6. The light-extraction member according to claim 1, wherein the
light-extracting substrate is made of a material having a water
permeability of 0.1 g/m.sup.2/day or lower.
7. The light-extraction member according to claim 1, wherein the
light-extracting substrate is a barrier film composed of a
plurality of layers.
8. The light-extraction member according to claim 1, wherein the
adhesive portion is the color filter layer.
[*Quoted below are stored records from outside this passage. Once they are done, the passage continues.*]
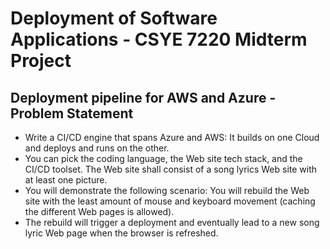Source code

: # Deployment of Software Applications - CSYE 7220 Midterm Project

## Deployment pipeline for AWS and Azure - Problem Statement
- Write a CI/CD engine that spans Azure and AWS: It builds on one Cloud and deploys and runs on the other. 
- You can pick the coding language, the Web site tech stack, and the CI/CD toolset. The Web site shall consist of a song lyrics Web site with at least one picture. 
- You will demonstrate the following scenario: You will rebuild the Web site with the least amount of mouse and keyboard movement (caching the different Web pages is allowed). 
- The rebuild will trigger a deployment and eventually lead to a new song lyric Web page when the browser is refreshed.

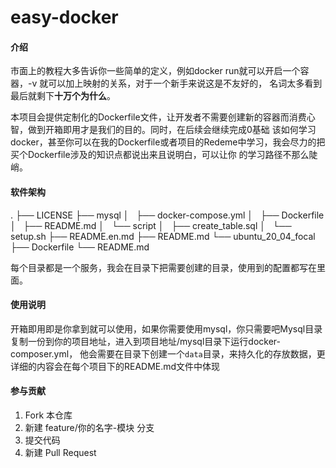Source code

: # easy-docker

#### 介绍
市面上的教程大多告诉你一些简单的定义，例如docker run就可以开启一个容器，-v 就可以加上映射的关系，对于一个新手来说这是不友好的，
名词太多看到最后就剩下**十万个为什么**。

本项目会提供定制化的Dockerfile文件，让开发者不需要创建新的容器而消费心智，做到开箱即用才是我们的目的。同时，在后续会继续完成0基础
该如何学习docker，甚至你可以在我的Dockerfile或者项目的Redeme中学习，我会尽力的把买个Dockerfile涉及的知识点都说出来且说明白，可以让你
的学习路径不那么陡峭。

#### 软件架构
.
├── LICENSE
├── mysql
│   ├── docker-compose.yml
│   ├── Dockerfile
│   ├── README.md
│   └── script
│       ├── create_table.sql
│       └── setup.sh
├── README.en.md
├── README.md
└── ubuntu_20_04_focal
    ├── Dockerfile
    └── README.md

每个目录都是一个服务，我会在目录下把需要创建的目录，使用到的配置都写在里面。


#### 使用说明

开箱即用即是你拿到就可以使用，如果你需要使用mysql，你只需要吧Mysql目录复制一份到你的项目地址，进入到项目地址/mysql目录下运行docker-composer.yml，
他会需要在目录下创建一个`data`目录，来持久化的存放数据，更详细的内容会在每个项目下的README.md文件中体现

#### 参与贡献

1.  Fork 本仓库
2.  新建 feature/你的名字-模块 分支
3.  提交代码
4.  新建 Pull Request


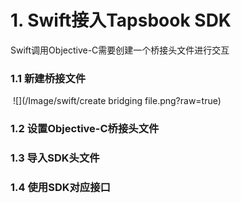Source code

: # 1. Swift接入Tapsbook SDK

Swift调用Objective-C需要创建一个桥接头文件进行交互

### 1.1 新建桥接文件
  ![](/Image/swift/create bridging file.png?raw=true) 
  
### 1.2 设置Objective-C桥接头文件

### 1.3 导入SDK头文件

### 1.4 使用SDK对应接口
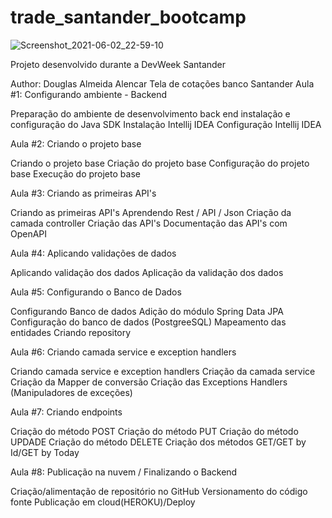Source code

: # trade_santander_bootcamp

![Screenshot_2021-06-02_22-59-10](https://user-images.githubusercontent.com/191306/120585431-1f5e7a80-c408-11eb-855d-adf6296136a3.png)


Projeto desenvolvido durante a DevWeek Santander

Author: Douglas Almeida Alencar Tela de cotações banco Santander Aula #1: Configurando ambiente - Backend

Preparação do ambiente de desenvolvimento back end
instalação e configuração do Java SDK
Instalação Intellij IDEA
Configuração Intellij IDEA

Aula #2: Criando o projeto base

Criando o projeto base
Criação do projeto base
Configuração do projeto base
Execução do projeto base

Aula #3: Criando as primeiras API's

Criando as primeiras API's
Aprendendo Rest / API / Json
Criação da camada controller
Criação das API's
Documentação das API's com OpenAPI

Aula #4: Aplicando validações de dados

Aplicando validação dos dados
Aplicação da validação dos dados

Aula #5: Configurando o Banco de Dados

Configurando Banco de dados
Adição do módulo Spring Data JPA
Configuração do banco de dados (PostgreeSQL)
Mapeamento das entidades
Criando repository

Aula #6: Criando camada service e exception handlers

Criando camada service e exception handlers
Criação da camada service
Criação da Mapper de conversão
Criação das Exceptions Handlers (Manipuladores de exceções)

Aula #7: Criando endpoints

Criação do método POST
Criação do método PUT
Criação do método UPDADE
Criação do método DELETE
Criação dos métodos GET/GET by Id/GET by Today

Aula #8: Publicação na nuvem / Finalizando o Backend

Criação/alimentação de repositório no GitHub
Versionamento do código fonte
Publicação em cloud(HEROKU)/Deploy
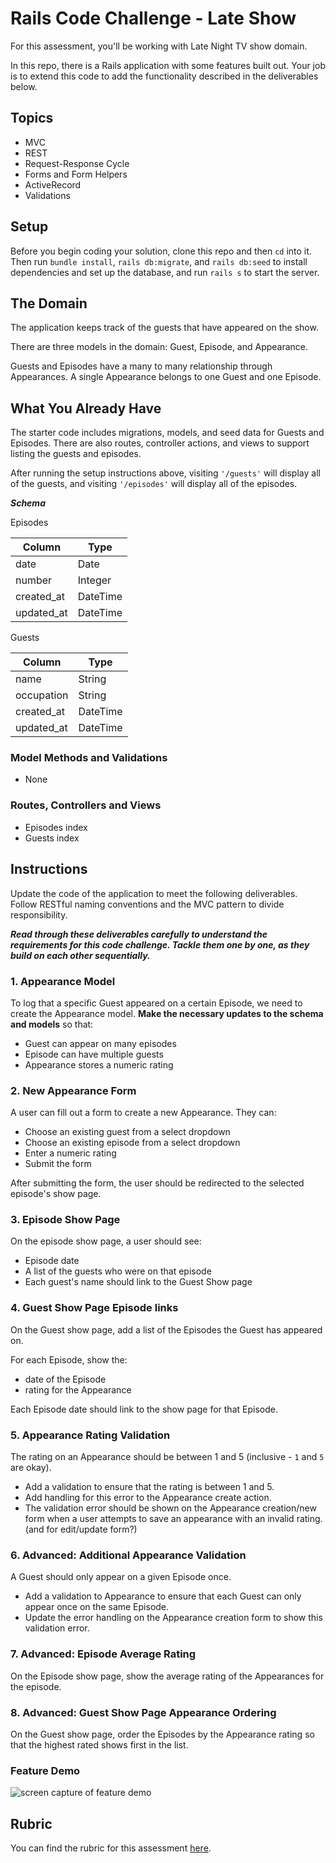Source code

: # Rails Code Challenge - Late Show

For this assessment, you'll be working with Late Night TV show domain.

In this repo, there is a Rails application with some features built out. Your job is to extend this code to add the functionality described in the deliverables below.

## Topics

- MVC
- REST
- Request-Response Cycle
- Forms and Form Helpers
- ActiveRecord
- Validations

## Setup

Before you begin coding your solution, clone this repo and then `cd` into it. Then run `bundle install`, `rails db:migrate`, and `rails db:seed` to install dependencies and set up the database, and run `rails s` to start the server.

## The Domain

The application keeps track of the guests that have appeared on the show.

There are three models in the domain: Guest, Episode, and Appearance.

Guests and Episodes have a many to many relationship through Appearances. A single Appearance belongs to one Guest and one Episode.

## What You Already Have

The starter code includes migrations, models, and seed data for Guests and Episodes. There are also routes, controller actions, and views to support listing the guests and episodes.

After running the setup instructions above, visiting `'/guests'` will display all of the guests, and visiting `'/episodes'` will display all of the episodes.

***Schema***

Episodes

| Column | Type |
| ------------- | ------------- |
| date  | Date  |
| number  | Integer  |
| created_at  | DateTime  |
| updated_at  | DateTime  |

Guests

| Column | Type |
| ------------- | ------------- |
| name  | String  |
| occupation  | String  |
| created_at  | DateTime  |
| updated_at  | DateTime  |

### Model Methods and Validations

- None

### Routes, Controllers and Views

- Episodes index
- Guests index

## Instructions

Update the code of the application to meet the following deliverables. Follow RESTful naming conventions and the MVC pattern to divide responsibility.

***Read through these deliverables carefully to understand the requirements for this code challenge. Tackle them one by one, as they build on each other sequentially.***



### 1. Appearance Model

To log that a specific Guest appeared on a certain Episode, we need to create the Appearance model. **Make the necessary updates to the schema and models** so that:

- Guest can appear on many episodes
- Episode can have multiple guests
- Appearance stores a numeric rating

### 2. New Appearance Form

A user can fill out a form to create a new Appearance. They can:

- Choose an existing guest from a select dropdown
- Choose an existing episode from a select dropdown
- Enter a numeric rating
- Submit the form

After submitting the form, the user should be redirected to the selected episode's show page.

### 3. Episode Show Page

On the episode show page, a user should see:

- Episode date
- A list of the guests who were on that episode
- Each guest's name should link to the Guest Show page

### 4. Guest Show Page Episode links

On the Guest show page, add a list of the Episodes the Guest has appeared on.

For each Episode, show the:

- date of the Episode
- rating for the Appearance

Each Episode date should link to the show page for that Episode.

### 5. Appearance Rating Validation

The rating on an Appearance should be between 1 and 5 (inclusive - `1` and `5` are okay).

- Add a validation to ensure that the rating is between 1 and 5.
- Add handling for this error to the Appearance create action.
- The validation error should be shown on the Appearance creation/new form when a user attempts to save an appearance with an invalid rating. (and for edit/update form?)

### 6. Advanced: Additional Appearance Validation

A Guest should only appear on a given Episode once.

- Add a validation to Appearance to ensure that each Guest can only appear once on the same Episode.
- Update the error handling on the Appearance creation form to show this validation error.

### 7. Advanced: Episode Average Rating

On the Episode show page, show the average rating of the Appearances for the episode.

### 8. Advanced: Guest Show Page Appearance Ordering

On the Guest show page, order the Episodes by the Appearance rating so that the highest rated shows first in the list.

### Feature Demo

![screen capture of feature demo](late-show-features-demo.gif)

## Rubric

You can find the rubric for this assessment [here](https://github.com/learn-co-curriculum/se-rubrics/blob/master/module-2.md).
9. The light-extraction member according to claim 1, wherein the
adhesive portion is a layer formed through coating of the same
material as the lens member.
10. An organic EL element comprising: a light-extraction member for
use in a light-emitting display device, wherein the
light-extraction member comprises a light-extracting substrate
which is disposed on the light-extraction side of the
light-emitting display device, a color filter layer formed over the
light-extracting substrate, and a lens member formed over the color
filter layer, and wherein the color filter layer is bonded via an
adhesive portion to a convex top portion of the lens member.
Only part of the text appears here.